Strangely enough though, it seems that I'm a lot calmer this semester. I remembered how I still struggled to prevent myself from cracking, and I did crack in class once (Oh God I still remember the faces of the people in my table, but mortification aside..). I'm not sure if this inability to crack is a good or a bad thing anymore, to be honest. Socially, it's a good thing. I'm keeping myself from falling apart so I exude a more refined, perhaps less rickety demeanour this sem. Yet sometimes it worries me, this calmness, because I'm not sure if it's because I 1. have gone beyond the ability to break down or 2. the fact that I will break down sometime later in the sem and that it's going to be worse that whatever I might have seen so far. It scares me.
"Hey Ju", I hear a voice and I turn around. It's my friend, and I smile and wave, because that's what I've been taught is socially acceptable. To be polite. To be nice to your friend. Singa the Lion says you must be courteous. So that's what I do, because its a mechanical action but for which, in my opinion, has lost its meaning.

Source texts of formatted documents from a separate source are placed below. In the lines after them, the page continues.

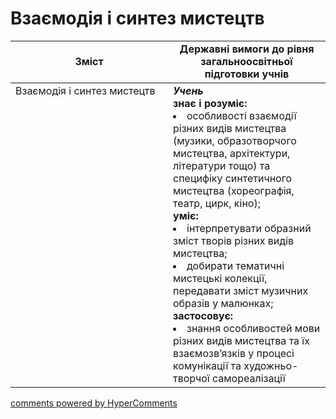 <div id="hypercomments_widget" class="js-hypercomments-widget invisible"></div>

# Взаємодія і синтез мистецтв

<table>
  <tr>
    <td width="50%" align="center"><b>Зміст</b></td>
    <td width="50%" align="center"><b>Державні вимоги до рівня загальноосвітньої підготовки учнів</b></td>
  </tr>
<tbody>
  <tr>
<td width="50%" style="vertical-align:top !important;">Взаємодія і синтез мистецтв
</td>
<td width="50%" style="vertical-align:top !important;">
<b><i>Учень</i></b><br>
<b>знає і розуміє:</b>
<li>особливості взаємодії різних видів мистецтва (музики, образотворчого мистецтва, архітектури, літератури тощо) та специфіку синтетичного мистецтва (хореографія, театр, цирк, кіно);</li>
<b>уміє:</b>
<li>інтерпретувати образний зміст творів різних видів мистецтва;</li>
<li>добирати тематичні мистецькі колекції, передавати зміст музичних образів у малюнках;</li>
<b>застосовує:</b>
<li>знання особливостей мови різних видів мистецтва та їх взаємозв’язків у процесі комунікації та художньо-творчої самореалізації</li>
</td>
  </tr>
</tbody>
</table>

<div class="js-hypercomments-container">
<a href="http://hypercomments.com" class="hc-link" title="comments widget">comments powered by HyperComments</a>
</div>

" How's your essay?" she asks, and I respond with a nod and a smile. A smile that conceals a grimace. "So-so. Haven't done much. Don't know what he's asking for in the essay also. Suka suka." I have learnt that that is the best way to reply. She doesn't see my grimace. Thank God, I say to myself.
The next question I was posed to ask would be one that kills me, I know, but I can't help it. I ask it anyway. "Oh, not much. I sacrificed this essay for the sake of another essay tha'ts more pressing. Yknow, sua la, get C then get C lo. Haha!" she says, with lying happy eyes. Lying, because you know that she's not telling the truth. Someday you and her will receive your results and she will act all surprised at the fact that she "scraped" ("I have no idea how I did this, seriously") an A. And it kills you, because you know that unlike her, you haven't just taken a "sua la" attitude with this essay. I turn away from her and from behind, I hear a soft murmur. I turn back to face her and in an instance, I see a set of fangs in my face. A soft hiss ensues. "You-" I say, but before I could continue, I felt a sharp tug along the based of my spine and then, turning around, I see a red liquid bubble from where the tip of the fangs made contact with my skin. I could see the droplets of this red liquid on the floor. One, two three, I was counting, before I felt myself being lifted off the ground. "It's not over yet", the creature murmured, its fangs still deeply embedded in the skin near my tailbone, from which now the blood was freely flowing. The creature, with me hanging from its fangs, swung around and in that instant, I saw, in those creature's eyes, the eyes of my friend. The same pair of lying, happy eyes that whisked by me as the creature let go of its grip and I fell to the ground.